Swimming isn't usually an inherently dangerous activity, but sometimes things can, unfortunately, take a turn for the worse. If an emergency occurs, it is best to be prepared, especially if you are an avid swimmer. Being around water for a long time will increase the chances that you may witness such a situation.
People drown for many reasons. The primary cause is inexperience in swimming and inadequate preparation. Some people assume that they can swim without issue even though they lack experience. Swimming is one of those activities in which experience is somewhat necessary.
It is important to be experienced if you want to swim safely because water can often be unpredictable. The more comfortable you are with water, the less likely you will be to drown, as you will know exactly how you should react. It is still crucial that you take care while you swim, even if you are experienced, however.
We have already discussed how to get a drowning person back to shore, but you may be wondering what you can do once that individual is back on dry land. We will be looking at how to rescue a drowning victim in various situations, so you can be prepared if the worst ever happens.
Once someone is out of the water and onto the beach, the first thing you will have to do is call 911. First responders will be the best-qualified individuals to care for the person who was just drowning. Also call out for help from people in the surrounding area, even if there is no lifeguard, you never know who may work in the medical field.
Check if the person is breathing. Put your ear over their mouth so you can feel and hear whether or not they are breathing. If they are breathing, attempt to awaken them gently, but if they do not respond, wait for emergency services to arrive, as they may have suffered a severe injury and you do not want to worsen it.
If there is no respiration, you will have to check for a pulse. Put your fingers on their neck or their wrist to check their pulse. Check for up to ten seconds. If you do not detect a pulse, prepare yourself to perform cardio pulmonary resuscitation (CPR).
To perform CPR on drowning victims, you will have to ensure that the victim is lying down on their back; otherwise, you will run a serious risk of fracturing their ribs. Place the bottom of your hand in the middle of the victim's chest and begin to press down, you will want to press about one to two inches deep.
You should do about 20 to 40 chest compressions and then check to see if the person is breathing. If breath has not resumed, you will have to give them rescue breaths. A rescue breath is performed by placing your mouth over the victim's and keeping their nose shut with your fingers and then exhaling two times for a second.
Once you see the victim's chest rise from your rescue breaths, continue to perform your chest compressions. Feel free to place one hand on top of the other if you require more force for your compressions, but be careful not to break or crack the victim's ribs by pushing only on the center of the chest.
Keep repeating your cycle of chest compressions and rescue breaths until your victim is revived or until a more qualified rescuer comes along.

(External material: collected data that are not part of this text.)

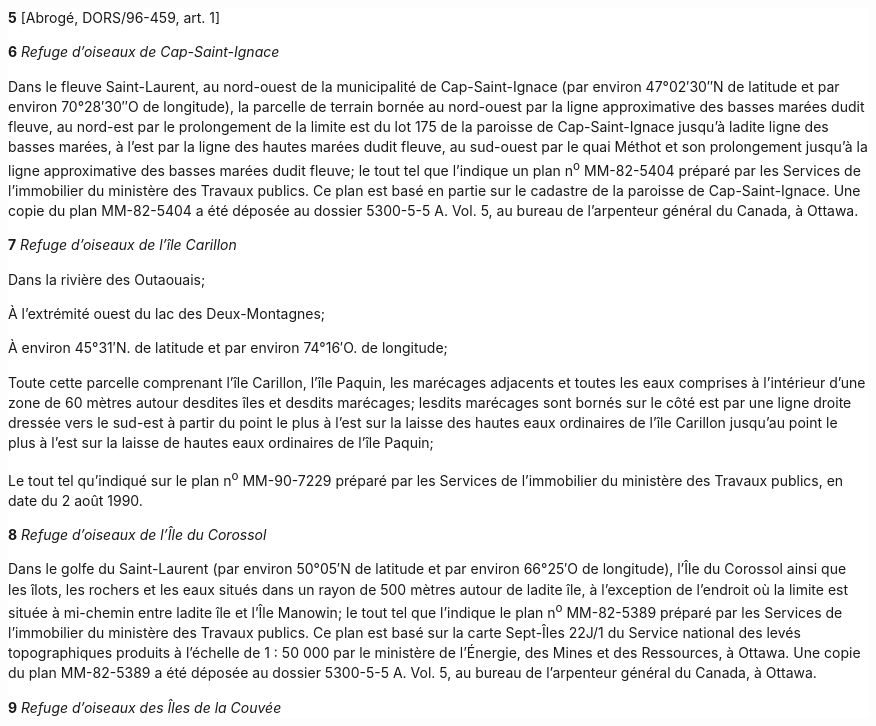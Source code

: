 


**5** [Abrogé, DORS/96-459, art. 1]


**6** *Refuge d’oiseaux de Cap-Saint-Ignace*

Dans le fleuve Saint-Laurent, au nord-ouest de la municipalité de Cap-Saint-Ignace (par environ 47°02′30″N de latitude et par environ 70°28′30″O de longitude), la parcelle de terrain bornée au nord-ouest par la ligne approximative des basses marées dudit fleuve, au nord-est par le prolongement de la limite est du lot 175 de la paroisse de Cap-Saint-Ignace jusqu’à ladite ligne des basses marées, à l’est par la ligne des hautes marées dudit fleuve, au sud-ouest par le quai Méthot et son prolongement jusqu’à la ligne approximative des basses marées dudit fleuve; le tout tel que l’indique un plan n<sup>o</sup> MM-82-5404 préparé par les Services de l’immobilier du ministère des Travaux publics. Ce plan est basé en partie sur le cadastre de la paroisse de Cap-Saint-Ignace. Une copie du plan MM-82-5404 a été déposée au dossier 5300-5-5 A. Vol. 5, au bureau de l’arpenteur général du Canada, à Ottawa.




**7** *Refuge d’oiseaux de l’île Carillon*

Dans la rivière des Outaouais;



À l’extrémité ouest du lac des Deux-Montagnes;



À environ 45°31′N. de latitude et par environ 74°16′O. de longitude;



Toute cette parcelle comprenant l’île Carillon, l’île Paquin, les marécages adjacents et toutes les eaux comprises à l’intérieur d’une zone de 60 mètres autour desdites îles et desdits marécages; lesdits marécages sont bornés sur le côté est par une ligne droite dressée vers le sud-est à partir du point le plus à l’est sur la laisse des hautes eaux ordinaires de l’île Carillon jusqu’au point le plus à l’est sur la laisse de hautes eaux ordinaires de l’île Paquin;



Le tout tel qu’indiqué sur le plan n<sup>o</sup> MM-90-7229 préparé par les Services de l’immobilier du ministère des Travaux publics, en date du 2 août 1990.




**8** *Refuge d’oiseaux de l’Île du Corossol*

Dans le golfe du Saint-Laurent (par environ 50°05′N de latitude et par environ 66°25′O de longitude), l’Île du Corossol ainsi que les îlots, les rochers et les eaux situés dans un rayon de 500 mètres autour de ladite île, à l’exception de l’endroit où la limite est située à mi-chemin entre ladite île et l’Île Manowin; le tout tel que l’indique le plan n<sup>o</sup> MM-82-5389 préparé par les Services de l’immobilier du ministère des Travaux publics. Ce plan est basé sur la carte Sept-Îles 22J/1 du Service national des levés topographiques produits à l’échelle de 1 : 50 000 par le ministère de l’Énergie, des Mines et des Ressources, à Ottawa. Une copie du plan MM-82-5389 a été déposée au dossier 5300-5-5 A. Vol. 5, au bureau de l’arpenteur général du Canada, à Ottawa.




**9** *Refuge d’oiseaux des Îles de la Couvée*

When help arrives, whether it is in the form of a lifeguard, emergency medical personnel, or even just a trained bystander, stand back and let them take over the situation. Answer any of their questions quickly and concisely, to the best of your knowledge, as your information may help save the victim's life.
Be ready to aid the rescuer in any capacity which is required, but do not presume to provide air unless you are qualified in the field of medicine. When it comes to matters of life or death, it is important to give medical professionals the time and space that they need to do their work most effectively.
Keep in mind that first aid for drowning may often not be enough. If you do end up reviving a drowning victim, it is your responsibility to insist that they go to the hospital. Nearly drowning can result in many complications, which we will be going over in this section.
You will find that someone who had a significant volume of water in their lungs will be particularly vulnerable to pneumonia. This is an infection of the lungs in which the air sacs in your lungs become irritated and inflamed, which makes it increasingly difficult to breathe.
Pneumonia is a hazardous disease, with about 4 million deaths every year stemming from it alone, and is not even the worst possible scenario which you will have to deal with. Nearly drowning can cause a lot of issues, but none of them are as dangerous as the potential brain damage which may occur.
Since you can't breathe when you are drowning, your brain will stop receiving oxygen. If your brain is left without oxygen for long enough, you will suffer brain damage, which can permanently disable you. These possible complications are the reasons for which it is so necessary for a drowning victim to go to the hospital when they have been saved.
To conclude, you will find that drowning is highly dangerous, even if the victim survives. It is important to ensure that the victim is examined by a doctor after such an occurrence. We hope that we have provided sufficient ways for you to save someone who is on the verge of losing their lives after a drowning incident.